Camus was 46 when he died in a crash while returning to Paris from Provence after the holidays on Jan. 4, 1960, in a car driven by his friend and publisher Michel Gallimard.
In the small town of Villeblevin, Gallimard lost control of the car, and Camus was killed. Gallimard was injured and died a few days later. Camus had with him a ticket for the train he had originally planned to ride and the manuscript of his last book.
Camus, known for his ideas of the absurd, is supposed to have said that the most absurd way to die would be in a car crash.

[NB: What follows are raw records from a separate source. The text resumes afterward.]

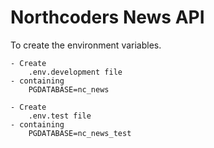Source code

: # Northcoders News API

To create the environment variables.

    - Create 
        .env.development file
    - containing 
        PGDATABASE=nc_news

    - Create 
        .env.test file
    - containing 
        PGDATABASE=nc_news_test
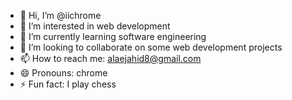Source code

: - 👋 Hi, I’m @iichrome
- 👀 I’m interested in web development 
- 🌱 I’m currently learning software engineering
- 💞️ I’m looking to collaborate on some web development projects
- 📫 How to reach me: alaejahid8@gmail.com
- 😄 Pronouns: chrome
- ⚡ Fun fact: I play chess

<!---
iichrome/iichrome is a ✨ special ✨ repository because its `README.md` (this file) appears on your GitHub profile.
You can click the Preview link to take a look at your changes.
--->

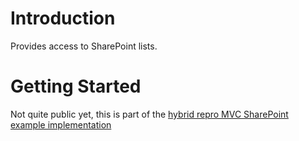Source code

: # Introduction 
Provides access to SharePoint lists. 

# Getting Started
Not quite public yet, this is part of the [hybrid repro MVC SharePoint example implementation](https://github.com/mauriora/reusable-hybrid-repo-mvc-spfx-examples)
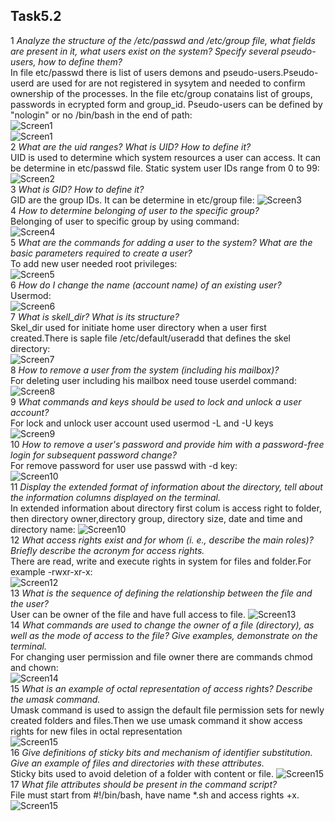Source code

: ## Task5.2 <br>
1 <em> Analyze the structure of the /etc/passwd and /etc/group file, what fields are 
present in it, what users exist on the system? Specify several pseudo-users, how 
to define them? </em> <br>
In file etc/passwd there is list of users demons and pseudo-users.Pseudo-userd are used for are not registered in sysytem and needed to confirm ownership of the processes. In the file etc/group conatains list of groups, passwords in ecrypted form and group_id. Pseudo-users can be defined by "nologin" or no /bin/bash in the end of path:
<br>
![Screen1](images/1_passwd.png)
<br>
![Screen1](images/1_group.png)
<br>
2  <em >What are the uid ranges? What is UID? How to define it? </em> <br>
UID is used to determine which system resources a user can access. It can be determine in etc/passwd file. Static  system user IDs range from 0 to 99: <br>
![Screen2](images/2_uid.png) <br>
3 <em> What is GID? How to define it? </em> <br>
GID are the group IDs. It can be determine in etc/group file:
![Screen3](images/3_guid.png) <br>
4 <em> How to determine belonging of user to the specific group? </em> <br> 
Belonging of user to specific group by using command: <br> 
![Screen4](images/4_groups.png) <br>
5 <em> What are the commands for adding a user to the system? What are the basic 
parameters required to create a user? </em> <br>
To add new user needed root privileges: <br>
![Screen5](images/5_user.png) <br>
6 <em>  How do I change the name (account name) of an existing user? </em> <br>
Usermod: <br>
![Screen6](images/6_usermod.png) <br>
7 <em>What is skell_dir? What is its structure?</em> <br>
Skel_dir used for initiate home user directory when a user first created.There is saple file /etc/default/useradd that defines the skel directory: <br>
![Screen7](images/7_skel.png) <br>
8 <em>How to remove a user from the system (including his mailbox)? </em><br>
For deleting user including his mailbox need touse userdel command:
![Screen8](images/8_userdel.png) <br>
9 <em>What commands and keys should be used to lock and unlock a user account?</em> <br>
For lock and unlock user account used usermod -L and -U keys <br>
![Screen9](images/9_lock.png) <br>
10 <em>How to remove a user's password and provide him with a password-free 
login for subsequent password change?</em><br> 
For remove password for user use passwd with -d key: <br>
![Screen10](images/10_passdel.png) <br>
11 <em>Display the extended format of information about the directory, tell about 
the information columns displayed on the terminal.</em><br>
In extended information about directory first colum is access right to folder, then directory owner,directory group, directory size, date and time and directory name:
![Screen10](images/11_dir.png) <br> 
12 <em>What access rights exist and for whom (i. e., describe the main roles)? 
Briefly describe the acronym for access rights.</em><br>
There are read, write and execute rights in system for files and folder.For example 
-rwxr-xr-x: <br>
![Screen12](images/12_perm.png) <br> 
13 <em>What is the sequence of defining the relationship between the file and the 
user?</em><br>
User can be owner of the file and have full access to file.
![Screen13](images/13_uperm.png) <br> 
14 <em>What commands are used to change the owner of a file (directory), as well 
as the mode of access to the file? Give examples, demonstrate on the terminal.</em><br>
For changing user permission and file owner there are commands chmod and chown: <br>
![Screen14](images/14_chmod.png) <br> 
15 <em>What is an example of octal representation of access rights? Describe the umask command. </em><br>
Umask command is used to assign the default file permission sets for newly created folders and files.Then we use umask command it show access rights for new files in octal representation<br>
![Screen15](images/15_umask.png) <br> 
16<em> Give definitions of sticky bits and mechanism of identifier substitution. Give 
an example of files and directories with these attributes.</em><br>
Sticky bits used to avoid deletion of a folder with content or file.
![Screen15](images/16_sticky.png) <br> 
17 <em>What file attributes should be present in the command script?</em><br>
File must start from #!/bin/bash, have name *.sh and access rights +x. <br> 
![Screen15](images/17_script.png) <br>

Today, there is a monument in Villeblevin to Camus. The bronze plaque on the monument reads: “From the Yonne area’s local council, in tribute to the writer Albert Camus who was watched over in the Villeblevin town hall in the night of 4 January – 5 January 1960.”
Only the wealthy, like Michel Gallimard, a publishing heir, were able to afford the Facel Vega, the unusual French competitor to the Mercedes SL or Aston Martin DB5. It was created by Jean C. Daninos, an industrialist who operated the metal stamping company Facel (the acronym for Forges et Ateliers de Construction d’Eure et de Loire, or Factory and Construction Shop of Eure and Loire).
Daninos began his business in the late 1930s. After the Second World War, Facel stamped out pieces for Simcas and other smaller French auto companies. But Daninos lamented the loss of great French sporting marques, like Bugatti or Delahaye, and conceived his own car. He drew the body lines himself, and adopted Chrysler Hemi engines to power the Vega. At first, Daninos used DeSoto engines, but by 1957 he had upgraded to the powerful 5.8 Hemi from Chrysler’s 300.
The Facel Vega was first shown to the public at the Paris auto show in 1954. Sometimes compared to a DB5, sometimes to a Thunderbird, the Facel Vega enjoyed sales among celebrities who wanted to be seen in something a little more exotic. Owners of Vegas and other Facel models included Joan Fontaine, Ringo Starr, Tony Curtis, Ava Gardner, Danny Kaye, the king of Morocco and various Saudi princes.
Facel produced only about 200 cars a year, and a few were brought to the United States by Max Hoffman in New York. Facel produced several models modified from the basic Vega. The company shrewdly lent one of them, an HK500, to the racer Stirling Moss. Mr. Moss found the HK500, with its automatic transmission and power steering, convenient for travel from race to race and made sure to praise the car in public. It transported him, he declared, “not only in silence and comfort, but also in safety.”